XML

XML (Extensible Markup Language)

Purpose

This article describes, explains, and suggests references for further study of XML Schema from the viewpoint of potential military users who do not already have a basic understanding of the uses of the Extensible Markup Language (XML) for data interoperability.

The main body of the article will provide a fundamental insight into the basic capabilities of XML Schema sufficient to form a general overview. Several of the appendices are presented in tutorial form for the reader who wants a “hands-on” exposure to XML. Other appendices go into greater detail, allowing the reader to be selective in pursuit of his/her objectives for further knowledge.

Upon reading the main body of the article, the reader will be able to appreciate the needs that XML schema addressed when first introduced, the methodologies employed by the technology to resolve such needs, the track record to date, and some limitations of the technology.

Background on XML

XML is aptly named. The Extensible Markup Language is a markup language, and it is extensible.
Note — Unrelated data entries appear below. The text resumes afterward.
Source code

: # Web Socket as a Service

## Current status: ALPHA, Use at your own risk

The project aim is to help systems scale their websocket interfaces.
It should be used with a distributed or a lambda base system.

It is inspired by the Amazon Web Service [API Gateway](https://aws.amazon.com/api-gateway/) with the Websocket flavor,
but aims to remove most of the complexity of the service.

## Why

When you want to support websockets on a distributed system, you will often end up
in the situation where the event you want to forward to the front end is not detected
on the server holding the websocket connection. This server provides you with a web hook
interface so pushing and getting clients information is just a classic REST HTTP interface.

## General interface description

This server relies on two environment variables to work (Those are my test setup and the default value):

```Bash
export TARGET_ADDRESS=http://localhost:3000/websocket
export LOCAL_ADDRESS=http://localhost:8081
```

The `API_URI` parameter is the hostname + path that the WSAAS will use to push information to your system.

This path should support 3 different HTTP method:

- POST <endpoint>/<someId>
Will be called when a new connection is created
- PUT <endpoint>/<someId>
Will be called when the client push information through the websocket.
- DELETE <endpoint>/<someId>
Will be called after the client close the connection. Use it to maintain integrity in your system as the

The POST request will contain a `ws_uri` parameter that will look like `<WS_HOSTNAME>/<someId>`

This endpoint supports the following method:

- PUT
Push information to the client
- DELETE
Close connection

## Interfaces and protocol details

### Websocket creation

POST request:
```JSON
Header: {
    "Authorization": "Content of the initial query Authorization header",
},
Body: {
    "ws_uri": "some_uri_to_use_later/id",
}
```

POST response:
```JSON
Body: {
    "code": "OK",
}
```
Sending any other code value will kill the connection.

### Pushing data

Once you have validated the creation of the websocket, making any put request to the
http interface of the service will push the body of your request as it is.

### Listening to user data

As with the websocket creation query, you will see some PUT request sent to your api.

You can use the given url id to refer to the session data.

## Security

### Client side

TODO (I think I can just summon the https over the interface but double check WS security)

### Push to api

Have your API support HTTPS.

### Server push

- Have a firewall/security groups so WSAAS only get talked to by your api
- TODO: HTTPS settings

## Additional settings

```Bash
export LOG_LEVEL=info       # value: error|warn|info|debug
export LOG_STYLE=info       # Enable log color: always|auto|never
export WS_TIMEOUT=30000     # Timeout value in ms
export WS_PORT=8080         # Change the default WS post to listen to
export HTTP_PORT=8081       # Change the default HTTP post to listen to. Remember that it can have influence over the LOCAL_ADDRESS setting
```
The original design goal of XML was and continues to be data interoperability, the ability to share data “seamlessly”.

Before XML, an important means of exchanging data was by means of using ASCII text files. The ASCII text would be in a specific format such as “delimited” ASCII or “fixed-field” ASCII, and the files could be passed from UNIX to DOS to mainframe environments and be read and processed interchangeably. The drawback in using ASCII is that you need to specify the format and other details about the data outside the data itself.

The problem with an ASCII data exchange is that there are two packages, the data itself and the details about the data (the metadata). Moreover, one part is physically separate from the other. It is not self-contained.

There are major problems with that. Workarounds have to be devised to ensure the internal consistency of the data. Audit activities include record counts, check sums, and other techniques designed to make up for the lack of built-in integrity. Just think of the extra processing time.

Metaphorically, what XML does it to take all the ASCII characters from a text file, roll them up in a ball, and tie them together with a string made out of the metadata. When the ball goes from one place to another, the string goes with it. It is a package - a self-describing clump of data that does in fact enhance interoperability. There is one slight hitch, however. There must be an agreement between the users of the ball – an agreement made in advance – that the string or metadata has a meaning that is understood and acceptable by each party. In other words, parties to the exchange need to agree to – or at least know about -- the metadata when it's initially used and each time it's changed.

In the absence of a superior technology, the limitation just described may certainly be considered surmountable. It simply requires that parties to the exchange maintain lines of communication reliable and robust enough to ensure these objectives are accomplished.

Notwithstanding the inflexibility of the string, XML has taken off as a technology that accomplishes significant interoperability through the use of self-described data.

But how, specifically, does XML accomplish the self-description of data?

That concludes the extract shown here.